When you spend an insanely long time working on something, don’t you want to know that all of your work was necessary, that not a single moment was wasted? Of course you do. This is the principle that makes Alias & Tarsier’s latest EP, Plane That Draws a White Line, forgivable.
The story goes like this: In creating Brookland/Oaklyn, the full-length incarnation of this particular collaboration, Alias and Tarsier spent the better part of over a year and a half e-mailing each other back and forth, creating an album with each other without ever really having to verbally communicate with each other. At a mere ten tracks, that album evidently didn’t represent the full spectrum of all that Alias and Tarsier put together over that period of time. Enter Plane That Draws a White Line, an EP that serves the dual purpose of allowing Anticon to release the leftovers from the album proper, and also release a few remixes of selected tracks from Brookland/Oaklyn, including one remix that was languishing on Alias & Tarsier’s first release, the Dr. C 12″. It all wraps the collaboration up in a nice, tight little bow and gives everyone involved a sense of closure.
This closure will especially come in handy for an audience who, after absorbing the disconnected, disaffected, and ultimately disappointing full-length, might have seen some potential for the future.

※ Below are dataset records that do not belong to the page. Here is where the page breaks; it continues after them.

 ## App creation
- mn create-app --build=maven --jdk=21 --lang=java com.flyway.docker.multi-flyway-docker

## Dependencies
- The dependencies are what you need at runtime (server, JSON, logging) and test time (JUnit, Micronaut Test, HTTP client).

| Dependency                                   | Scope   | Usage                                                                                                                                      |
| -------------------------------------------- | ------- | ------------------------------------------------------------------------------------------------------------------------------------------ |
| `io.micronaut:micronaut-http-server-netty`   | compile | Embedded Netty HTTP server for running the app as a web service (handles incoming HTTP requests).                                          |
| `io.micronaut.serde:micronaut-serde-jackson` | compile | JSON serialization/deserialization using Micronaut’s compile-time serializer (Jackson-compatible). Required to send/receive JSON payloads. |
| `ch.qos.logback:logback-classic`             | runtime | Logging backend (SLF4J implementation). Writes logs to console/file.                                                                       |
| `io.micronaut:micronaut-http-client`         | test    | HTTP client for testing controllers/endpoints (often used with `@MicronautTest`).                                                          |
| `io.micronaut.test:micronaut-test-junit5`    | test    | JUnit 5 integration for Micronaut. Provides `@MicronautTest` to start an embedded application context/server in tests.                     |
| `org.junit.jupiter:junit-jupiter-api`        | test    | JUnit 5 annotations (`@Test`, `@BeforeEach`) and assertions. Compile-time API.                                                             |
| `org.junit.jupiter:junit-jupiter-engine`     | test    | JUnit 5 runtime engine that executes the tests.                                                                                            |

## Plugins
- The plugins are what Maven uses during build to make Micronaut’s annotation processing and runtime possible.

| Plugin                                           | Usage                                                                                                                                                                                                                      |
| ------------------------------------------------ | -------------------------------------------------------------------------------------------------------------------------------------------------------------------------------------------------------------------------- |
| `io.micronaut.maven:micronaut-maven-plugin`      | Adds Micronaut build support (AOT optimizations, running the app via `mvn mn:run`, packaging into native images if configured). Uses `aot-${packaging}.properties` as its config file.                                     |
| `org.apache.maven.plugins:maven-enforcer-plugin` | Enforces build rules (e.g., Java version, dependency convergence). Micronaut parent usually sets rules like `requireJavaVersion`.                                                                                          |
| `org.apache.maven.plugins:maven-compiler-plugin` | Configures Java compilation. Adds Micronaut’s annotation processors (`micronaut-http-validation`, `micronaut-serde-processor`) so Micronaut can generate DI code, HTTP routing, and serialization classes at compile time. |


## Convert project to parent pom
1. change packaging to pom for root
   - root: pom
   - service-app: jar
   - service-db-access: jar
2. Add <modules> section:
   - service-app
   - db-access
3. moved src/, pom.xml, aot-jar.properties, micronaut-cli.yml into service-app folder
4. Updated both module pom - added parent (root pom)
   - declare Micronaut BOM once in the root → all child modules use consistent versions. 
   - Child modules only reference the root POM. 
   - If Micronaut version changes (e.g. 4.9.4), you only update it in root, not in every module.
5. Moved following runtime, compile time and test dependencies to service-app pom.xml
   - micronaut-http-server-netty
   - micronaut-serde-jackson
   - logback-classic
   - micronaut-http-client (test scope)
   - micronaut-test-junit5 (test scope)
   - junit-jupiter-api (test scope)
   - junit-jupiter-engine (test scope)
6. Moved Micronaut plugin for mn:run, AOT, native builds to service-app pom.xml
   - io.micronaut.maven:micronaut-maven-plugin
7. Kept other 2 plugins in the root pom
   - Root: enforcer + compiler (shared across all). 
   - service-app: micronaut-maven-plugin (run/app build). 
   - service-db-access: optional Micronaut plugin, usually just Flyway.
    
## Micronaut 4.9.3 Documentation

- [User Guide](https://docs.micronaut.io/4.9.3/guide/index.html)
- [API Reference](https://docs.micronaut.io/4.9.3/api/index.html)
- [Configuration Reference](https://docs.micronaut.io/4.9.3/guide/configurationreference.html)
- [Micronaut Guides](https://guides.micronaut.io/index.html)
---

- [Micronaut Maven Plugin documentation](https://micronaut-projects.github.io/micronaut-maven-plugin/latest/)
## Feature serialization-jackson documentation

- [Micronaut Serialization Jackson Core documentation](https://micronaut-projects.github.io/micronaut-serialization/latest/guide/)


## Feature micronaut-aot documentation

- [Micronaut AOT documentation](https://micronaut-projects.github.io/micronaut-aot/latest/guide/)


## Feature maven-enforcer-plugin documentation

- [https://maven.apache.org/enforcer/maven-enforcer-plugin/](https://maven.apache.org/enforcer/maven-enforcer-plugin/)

Specifically, any goodwill the duo had built up with that full-length will be summarily tossed out the window.
Title track “Plane That Draws a White Line” is, for its part, a decent way to spend four minutes. Over some typical skittery beats and atypical (for Alias, anyway) acoustic guitar, Tarsier breathily intones lyrics of lost innocence amidst melancholy imagery. It’s relentlessly pleasant for all its sorrow, and Tarsier’s Beth Gibbons-meets-Björk voice rises above the realm of wallpaper, if just barely. Alias adds some nice syncopated synth noises and gives and takes with the texture just enough to keep it interesting, making it one of the better tracks on Brookland/Oaklyn. Not surprisingly, perhaps, that makes it by far the best of the non-remixed tracks to be found on the EP that shares its name.

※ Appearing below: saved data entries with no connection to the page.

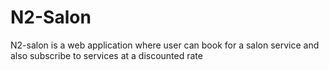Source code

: # N2-Salon
N2-salon is a web application where user can book for a salon service and also subscribe to services at a discounted rate 
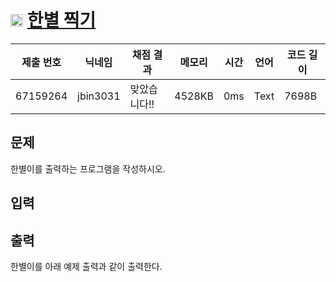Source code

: # <img width="20px"  src="https://d2gd6pc034wcta.cloudfront.net/tier/1.svg" class="solvedac-tier"> [한별 찍기](https://www.acmicpc.net/problem/24900) 

| 제출 번호 | 닉네임 | 채점 결과 | 메모리 | 시간 | 언어 | 코드 길이 |
|---|---|---|---|---|---|---|
|67159264|jbin3031|맞았습니다!! |4528KB|0ms|Text|7698B|

## 문제
<p>한별이를 출력하는 프로그램을 작성하시오.</p>

## 입력


## 출력
<p>한별이를 아래 예제 출력과 같이 출력한다.</p>

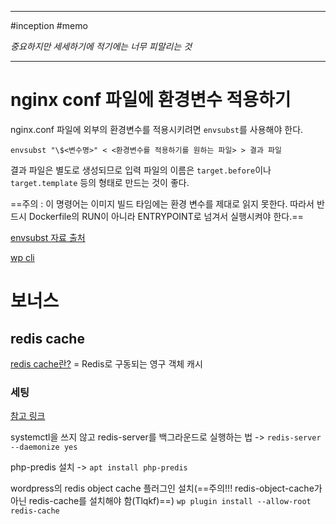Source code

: 

---

#inception #memo

*중요하지만 세세하기에 적기에는 너무 피말리는 것*

---

# nginx conf 파일에 환경변수 적용하기

nginx.conf 파일에 외부의 환경변수를 적용시키려면 `envsubst`를 사용해야 한다.

`envsubst "\$<변수명>" < <환경변수를 적용하기를 원하는 파일> > 결과 파일`

결과 파일은 별도로 생성되므로 입력 파일의 이름은 `target.before`이나 `target.template` 등의 형태로 만드는 것이 좋다.

==주의 : 이 명령어는 이미지 빌드 타임에는 환경 변수를 제대로 읽지 못한다. 따라서 반드시 Dockerfile의 RUN이 아니라 ENTRYPOINT로 넘겨서 실행시켜야 한다.==

[envsubst 자료 출처](https://gukjan9.tistory.com/134)

[wp cli](https://make.wordpress.org/cli/handbook/guides/quick-start/)

# 보너스

## redis cache

[redis cache란?](https://ko.wordpress.org/plugins/redis-cache/) = Redis로 구동되는 영구 객체 캐시 

### 세팅

[참고 링크](https://hoing.io/archives/53699)

systemctl을 쓰지 않고 redis-server를 백그라운드로 실행하는 법 -> 
`redis-server --daemonize yes`

php-predis 설치 ->
`apt install php-predis`

wordpress의 redis object cache 플러그인 설치(==주의!!! redis-object-cache가 아닌 redis-cache를 설치해야 함(Tlqkf)==)
`wp plugin install --allow-root redis-cache`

The rest of the new songs honestly do sound like leftovers. Alias is predictable, Tarsier is just kind of there, and there’s nothing here to engage a listener, much less have that listener’s head nodding or brain thinking. It’s the worst kind of background music; that is, the kind that gets annoying after not all that long because of the constant buzz of air that accompanies Tarsier’s voice. Sure, she puts down some much-appreciated xylophone noises on “9:24 Cigarette (Version 1)”, but there’s just nothing to the rest of the song — it’s a feather floating on the wind, pretty as it happens, destined to be forgotten mere seconds later.

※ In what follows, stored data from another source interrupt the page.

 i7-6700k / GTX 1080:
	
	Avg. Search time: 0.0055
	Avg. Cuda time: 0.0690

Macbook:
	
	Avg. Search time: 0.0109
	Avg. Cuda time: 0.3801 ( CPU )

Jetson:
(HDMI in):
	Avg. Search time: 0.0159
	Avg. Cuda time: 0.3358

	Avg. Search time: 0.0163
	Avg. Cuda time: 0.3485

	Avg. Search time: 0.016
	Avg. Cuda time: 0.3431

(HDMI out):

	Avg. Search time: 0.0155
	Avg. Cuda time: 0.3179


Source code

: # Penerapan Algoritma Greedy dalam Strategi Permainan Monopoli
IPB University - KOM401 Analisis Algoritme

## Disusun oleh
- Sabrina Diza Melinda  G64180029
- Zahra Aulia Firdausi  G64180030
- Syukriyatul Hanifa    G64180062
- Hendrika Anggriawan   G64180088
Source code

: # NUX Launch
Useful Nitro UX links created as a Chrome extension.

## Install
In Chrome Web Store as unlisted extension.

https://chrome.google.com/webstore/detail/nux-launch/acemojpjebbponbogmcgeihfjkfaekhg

The remixes are most notable for the possibility that they add a third party to this idea of collaboration without association — it’s entirely possible that, like Alias and Tarsier themselves, none of these remixers actually spoke to either of the primary artists, that they were simply e-mailed a pile of tracks and told to do their respective things. The high-BPM overhaul that Boom Bip gives “Plane That Draws a White Line” is actually pretty neat, and worth hearing if you’re a fan of his, and Odd Nosdam totally cLOUDDEADs “Ligaya” up, to the point that there’s very little left of the original, including the vocals — he’s the only one who dared mess with Tarsier’s voice, where most of the artists here were far more comfortable simply giving Alias’s production the once-over. On the other hand, whoever thought that green-lighting Neotropic’s utterly monotonous eight-minute take on “5 Year Eve” was a good idea should be out of a job.
The EP’s grand prize goes to Healamonster, who draws on his own past experience working with Tarsier and draws up the perfect backdrop for her, complete with well-placed pianos and a propensity to give us something interesting to listen to in the backing track, even when Tarsier is singing. It’s an approach that actually points out the fatal flaw in the relationship between Tarsier and Alias — the two were so reverential of each others’ work that they spent most of their time staying out of each others’ way. By offering a production job that stays consistently engaging throughout, Healamonster gives us an idea of what Alias should have done, right next to a pile of tracks that demonstrate what he (and a few of the remixers along for the ride) shouldn’t have done, but did anyway. If Alias and Tarsier ever team up again for an encore collaboration, maybe talking to each other in the studio once or twice wouldn’t be such a bad idea.